◆ **What is expected**
Transcribe the lines below exactly. No image belongs in the transcription.

□ □ □ □

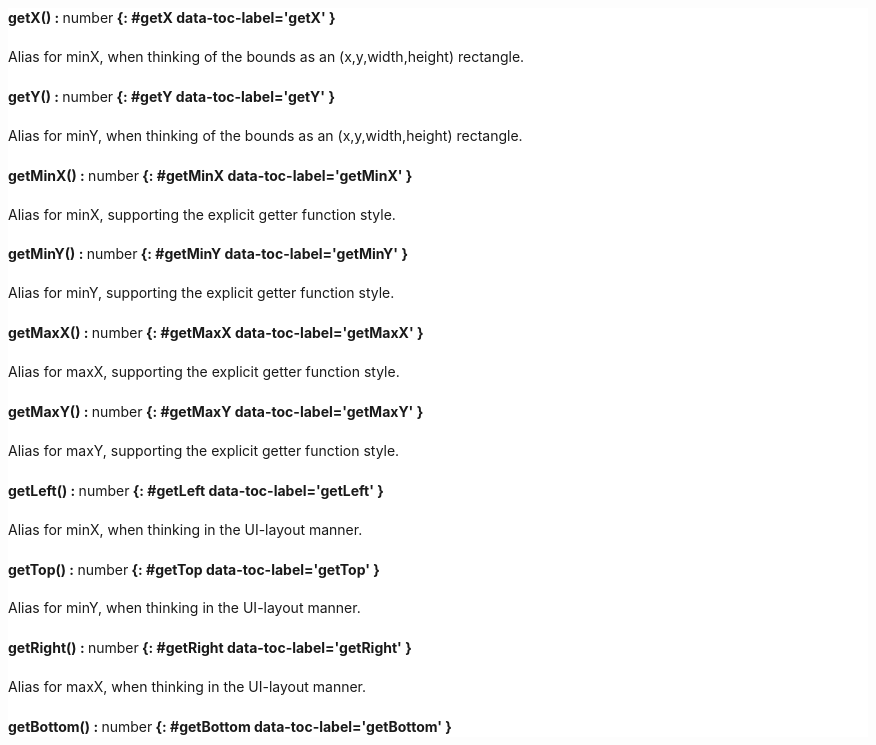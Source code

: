 #### getX() : <span style="font-weight: 400;"><span style="color: hsla(calc(var(--md-hue) + 180deg),80%,40%,1);">number</span></span> {: #getX data-toc-label='getX' }

Alias for minX, when thinking of the bounds as an (x,y,width,height) rectangle.

#### getY() : <span style="font-weight: 400;"><span style="color: hsla(calc(var(--md-hue) + 180deg),80%,40%,1);">number</span></span> {: #getY data-toc-label='getY' }

Alias for minY, when thinking of the bounds as an (x,y,width,height) rectangle.

#### getMinX() : <span style="font-weight: 400;"><span style="color: hsla(calc(var(--md-hue) + 180deg),80%,40%,1);">number</span></span> {: #getMinX data-toc-label='getMinX' }

Alias for minX, supporting the explicit getter function style.

#### getMinY() : <span style="font-weight: 400;"><span style="color: hsla(calc(var(--md-hue) + 180deg),80%,40%,1);">number</span></span> {: #getMinY data-toc-label='getMinY' }

Alias for minY, supporting the explicit getter function style.

#### getMaxX() : <span style="font-weight: 400;"><span style="color: hsla(calc(var(--md-hue) + 180deg),80%,40%,1);">number</span></span> {: #getMaxX data-toc-label='getMaxX' }

Alias for maxX, supporting the explicit getter function style.

#### getMaxY() : <span style="font-weight: 400;"><span style="color: hsla(calc(var(--md-hue) + 180deg),80%,40%,1);">number</span></span> {: #getMaxY data-toc-label='getMaxY' }

Alias for maxY, supporting the explicit getter function style.

#### getLeft() : <span style="font-weight: 400;"><span style="color: hsla(calc(var(--md-hue) + 180deg),80%,40%,1);">number</span></span> {: #getLeft data-toc-label='getLeft' }

Alias for minX, when thinking in the UI-layout manner.

#### getTop() : <span style="font-weight: 400;"><span style="color: hsla(calc(var(--md-hue) + 180deg),80%,40%,1);">number</span></span> {: #getTop data-toc-label='getTop' }

Alias for minY, when thinking in the UI-layout manner.

#### getRight() : <span style="font-weight: 400;"><span style="color: hsla(calc(var(--md-hue) + 180deg),80%,40%,1);">number</span></span> {: #getRight data-toc-label='getRight' }

Alias for maxX, when thinking in the UI-layout manner.

#### getBottom() : <span style="font-weight: 400;"><span style="color: hsla(calc(var(--md-hue) + 180deg),80%,40%,1);">number</span></span> {: #getBottom data-toc-label='getBottom' }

□ □ □ □

◆ **Response to this task**
Source code

: #### getX() : <span style="font-weight: 400;"><span style="color: hsla(calc(var(--md-hue) + 180deg),80%,40%,1);">number</span></span> {: #getX data-toc-label='getX' }

Alias for minX, when thinking of the bounds as an (x,y,width,height) rectangle.

#### getY() : <span style="font-weight: 400;"><span style="color: hsla(calc(var(--md-hue) + 180deg),80%,40%,1);">number</span></span> {: #getY data-toc-label='getY' }

Alias for minY, when thinking of the bounds as an (x,y,width,height) rectangle.

#### getMinX() : <span style="font-weight: 400;"><span style="color: hsla(calc(var(--md-hue) + 180deg),80%,40%,1);">number</span></span> {: #getMinX data-toc-label='getMinX' }

Alias for minX, supporting the explicit getter function style.

#### getMinY() : <span style="font-weight: 400;"><span style="color: hsla(calc(var(--md-hue) + 180deg),80%,40%,1);">number</span></span> {: #getMinY data-toc-label='getMinY' }

Alias for minY, supporting the explicit getter function style.

#### getMaxX() : <span style="font-weight: 400;"><span style="color: hsla(calc(var(--md-hue) + 180deg),80%,40%,1);">number</span></span> {: #getMaxX data-toc-label='getMaxX' }

Alias for maxX, supporting the explicit getter function style.

#### getMaxY() : <span style="font-weight: 400;"><span style="color: hsla(calc(var(--md-hue) + 180deg),80%,40%,1);">number</span></span> {: #getMaxY data-toc-label='getMaxY' }

Alias for maxY, supporting the explicit getter function style.

#### getLeft() : <span style="font-weight: 400;"><span style="color: hsla(calc(var(--md-hue) + 180deg),80%,40%,1);">number</span></span> {: #getLeft data-toc-label='getLeft' }

Alias for minX, when thinking in the UI-layout manner.

#### getTop() : <span style="font-weight: 400;"><span style="color: hsla(calc(var(--md-hue) + 180deg),80%,40%,1);">number</span></span> {: #getTop data-toc-label='getTop' }

Alias for minY, when thinking in the UI-layout manner.

#### getRight() : <span style="font-weight: 400;"><span style="color: hsla(calc(var(--md-hue) + 180deg),80%,40%,1);">number</span></span> {: #getRight data-toc-label='getRight' }

Alias for maxX, when thinking in the UI-layout manner.

#### getBottom() : <span style="font-weight: 400;"><span style="color: hsla(calc(var(--md-hue) + 180deg),80%,40%,1);">number</span></span> {: #getBottom data-toc-label='getBottom' }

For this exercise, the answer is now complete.